I remember seeing a programme on TV quite a while back about an English couple who bought a French site with a fishing lake. 

For a reason I can't remember they had to drain the lake and refill it.

I wonder if this is the same site?

Pete


----------



## Gretchibald (Jul 22, 2011)

Sorry, maybe it was 40 lbs , but anyway there are lots of very big fish in that lake, you can see photos of them on their website and facebook page. I only managed a small bream , but then I only had some sweet corn left over from my dinner!


----------



## eurajohn (May 9, 2005)

Gretchibald said:


> Sorry, maybe it was 40 lbs , but anyway there are lots of very big fish in that lake, you can see photos of them on their website and facebook page. I only managed a small bream , but then I only had some sweet corn left over from my dinner!


No problem and no need to apologise.
I own a lake in France which is a Carp venue so know about Carp.
The Marcodebignac camp site was not being marketed as a fishing venue when I visited, although they were showing a few pictures, which was why I gave it a try.
The picture added is not me but is one of my fish that the lucky customer has just caught from our lake.
.


----------



## brillopad (Mar 4, 2008)

peejay said:


> I remember seeing a programme on TV quite a while back about an English couple who bought a French site with a fishing lake.
> 
> For a reason I can't remember they had to drain the lake and refill it.
> 
> ...


It was a builder Bloke from Banstead very hard working ,I don't think it was a campsite just a fishing lake, not sure but I think that they bought the place and never had fishing rights too it


----------



## eurajohn (May 9, 2005)

That was Kevin and Carol Snuggs and the Lake was called Clearwater Lakes.
They developed it to a successful business, they sold up eventually and moved abroad I think to New Zealand.
.


----------



## Harrers (Dec 21, 2011)

I stayed on this site last year from September to November. I am not into fishing but moved next to the lake when the pitches became vacant so I had a better chance of picking up the camp's wifi from the office on the other side of the lake. The family started work on carrying out improvements as soon as the season ended. It looks from the newsletter on their website that work is progressing well.

In early November, a keen fisherman and his partner moved in next to us by the lake. His name is Simon Stuart (of http://www.guidedfishingholidays.com) and I didn't see him catch this 41lb carp at 1 am one morning but think that this is the mirror carp featured in the gallery on the camp's website.

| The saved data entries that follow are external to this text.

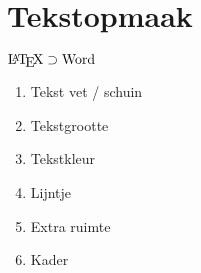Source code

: \documentclass[../presentatie.tex]{subfiles}
\begin{document}
\section{Tekstopmaak}

\begin{frame}{$ \text{\LaTeX}\supset\text{Word} $}
	\begin{enumerate}
		\item Tekst vet / schuin
		\item Tekstgrootte
		\item Tekstkleur
		\item Lijntje
		\item Extra ruimte
		\item Kader
	\end{enumerate}
\end{frame}
\end{document}
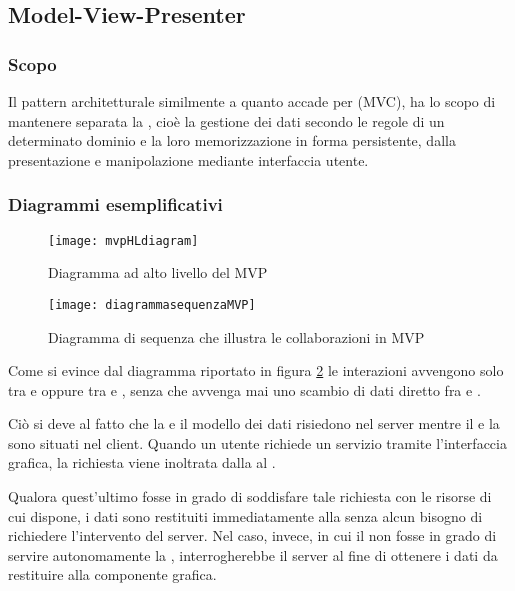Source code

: \subsection{Model-View-Presenter}\label{sec:MVP}

\subsubsection{Scopo}
Il pattern architetturale  similmente a quanto accade per  (MVC), ha lo scopo di mantenere separata la , cioè la gestione dei dati secondo le regole di un determinato dominio e la loro memorizzazione in forma persistente, dalla presentazione e manipolazione mediante interfaccia utente.

\subsubsection{Diagrammi esemplificativi}
\begin{figure}[H]
\centering
\texttt{[image: mvpHLdiagram]}
\caption{Diagramma ad alto livello del  MVP}\label{fig:mvpHL}
\end{figure}

\begin{figure}[H]
\centering
\texttt{[image: diagrammasequenzaMVP]}
\caption{Diagramma di sequenza che illustra le collaborazioni in MVP}\label{fig:mvpSD}
\end{figure}

Come si evince dal diagramma riportato in figura \ref{fig:mvpSD} le interazioni avvengono solo tra  e  oppure tra  e , senza che avvenga mai uno scambio di dati diretto fra  e .

Ciò si deve al fatto che la  e il modello dei dati risiedono nel server mentre il  e la  sono situati nel client. Quando un utente richiede un servizio tramite l'interfaccia grafica, la richiesta viene inoltrata dalla  al .

Qualora quest'ultimo fosse in grado di soddisfare tale richiesta con le risorse di cui dispone, i dati sono restituiti immediatamente alla  senza alcun bisogno di richiedere l'intervento del server. Nel caso, invece, in cui il  non fosse in grado di servire autonomamente la , interrogherebbe il server al fine di ottenere i dati da restituire alla componente grafica.

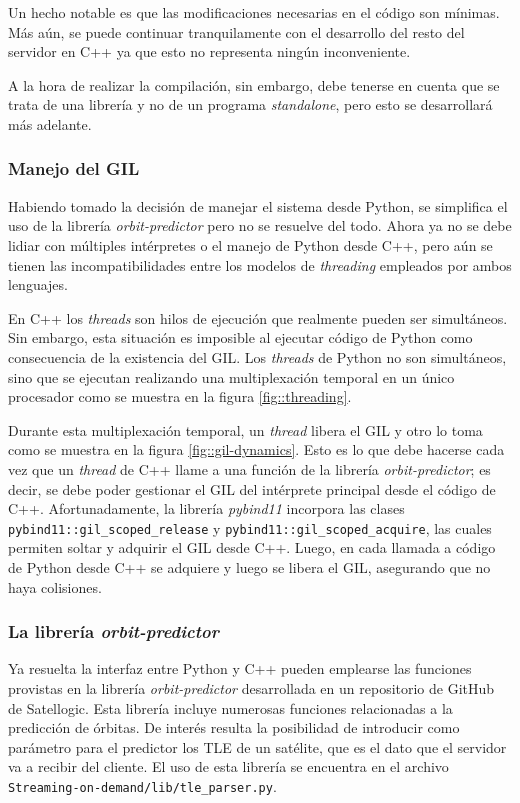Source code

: \documentclass[../../main.tex]{subfiles}
\begin{document}
Un hecho notable es que las modificaciones necesarias en el código son mínimas. Más aún, se puede continuar tranquilamente con el desarrollo del resto del servidor en C++ ya que esto no representa ningún inconveniente. 

A la hora de realizar la compilación, sin embargo, debe tenerse en cuenta que se trata de una librería y no de un programa \textit{standalone}, pero esto se desarrollará más adelante.

\subsubsection{Manejo del GIL}
Habiendo tomado la decisión de manejar el sistema desde Python, se simplifica el uso de la librería \textit{orbit-predictor} pero no se resuelve del todo. Ahora ya no se debe lidiar con múltiples intérpretes o el manejo de Python desde C++, pero aún se tienen las incompatibilidades entre los modelos de \textit{threading} empleados por ambos lenguajes.

En C++ los \textit{threads} son hilos de ejecución que realmente pueden ser simultáneos. Sin embargo, esta situación es imposible al ejecutar código de Python como consecuencia de la existencia del GIL. Los \textit{threads} de Python no son simultáneos, sino que se ejecutan realizando una multiplexación temporal en un único procesador como se muestra en la figura \ref{fig::threading}.

Durante esta multiplexación temporal, un \textit{thread} libera el GIL y otro lo toma como se muestra en la figura \ref{fig::gil-dynamics}. Esto es lo que debe hacerse cada vez que un \textit{thread} de C++ llame a una función de la librería \textit{orbit-predictor}; es decir, se debe poder gestionar el GIL del intérprete principal desde el código de C++. 
Afortunadamente, la librería \textit{pybind11} incorpora las clases \texttt{pybind11::gil\_scoped\_release} y \texttt{pybind11::gil\_scoped\_acquire}, las cuales permiten soltar y adquirir el GIL desde C++. Luego, en cada llamada a código de Python desde C++ se adquiere y luego se libera el GIL, asegurando que no haya colisiones.



\subsubsection{La librería \textit{orbit-predictor}}
Ya resuelta la interfaz entre Python y C++ pueden emplearse las funciones provistas en la librería \textit{orbit-predictor} desarrollada en un repositorio de GitHub de Satellogic\cite{orbit-predictor}. Esta librería incluye numerosas funciones relacionadas a la predicción de órbitas. De interés resulta la posibilidad de introducir como parámetro para el predictor los TLE de un satélite, que es el dato que el servidor va a recibir del cliente.
El uso de esta librería se encuentra en el archivo \texttt{Streaming-on-demand/lib/tle\_parser.py}. 
\end{document}
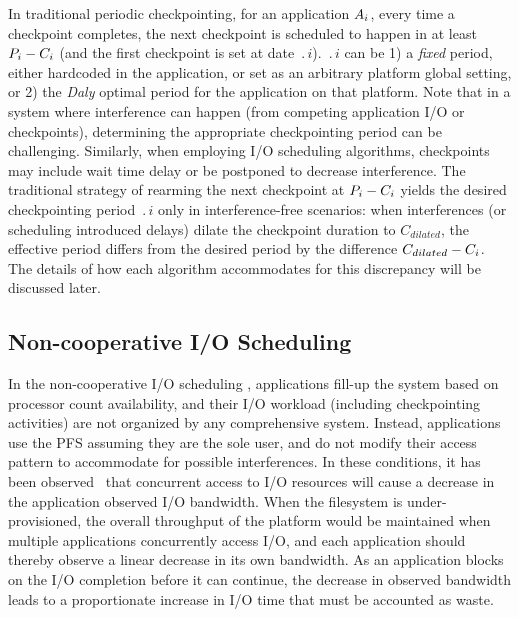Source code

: In traditional periodic checkpointing, for an application $A_{i}$,
every time a checkpoint completes, the next checkpoint is scheduled to
happen in at least $P_{i}-C_{i}$ (and the first checkpoint is
set at date $\period{i}$). $\period{i}$ can be 1) a \emph{fixed} period,
either hardcoded in the application, or set as an arbitrary platform
global setting, or 2) the \emph{Daly} optimal period for the
application on that platform. Note that in a system where interference
can happen (from competing application I/O or checkpoints), determining
the appropriate checkpointing period can be challenging.
Similarly, when employing I/O scheduling algorithms,
checkpoints may include wait time delay or be postponed to decrease
interference. The traditional strategy of rearming the next checkpoint at
$P_{i}-C_{i}$ yields the desired checkpointing period $\period{i}$
only in interference-free scenarios: when interferences (or scheduling
introduced delays) dilate the checkpoint duration to $C_{dilated}$, the effective
period differs from the desired period by the difference $C_{dilated}-C_{i}$.
The details of how each algorithm accommodates for this discrepancy will
be discussed later.


\subsection{Non-cooperative \nocoop I/O Scheduling}

In the non-cooperative I/O scheduling \nocoop, applications
fill-up the system based on processor count availability, and their I/O
workload (including checkpointing activities) are not organized by any
comprehensive system. Instead, applications use the PFS assuming they
are the sole user, and do not modify their access pattern to accommodate
for possible interferences. In these conditions, it has been observed~\cite{Dorier2014}
that concurrent access
to I/O resources will cause a decrease in the application observed
I/O bandwidth.
When the filesystem is under-provisioned, the overall throughput of the platform
would be maintained when multiple applications concurrently access I/O, and each
application should thereby observe a linear decrease in its own bandwidth. As an
application blocks on the I/O completion before it can continue, the decrease in
observed bandwidth leads to a proportionate increase in I/O time that must be
accounted as waste.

He posted the picture on Fbook.

I enjoyed staying at the campsite and getting to know the area. I wouldn't say its in the middle of nowhere as Rouillac isn't far. Although there is no shop in the village you can have bread delivered to the camp and during the season there is a bar and a bistro. It's only 3 km to the next village Genac - a gentle cycle ride where there is a small spa-shop/bar/post office/cafe. Angouleme is only about 20 minutes drive. I have to declare an interest though as I am hoping to buy a small house in the village - hence my lengthy stay!


----------



## Gretchibald (Jul 22, 2011)

Yes I suppose ' the middle of nowhere' was a bit of an overstatement, it's just that the main roads to/from the place seemed pretty featureless. We wondered why the Romans built that theatre there, maybe 'cos it was the only suitable hill for miles. Strangely though , we liked the place and can imagine it would be a nice enough place to live if you could integrate with the locals, wish you good luck with your venture. ( as usual I have a video clip)


----------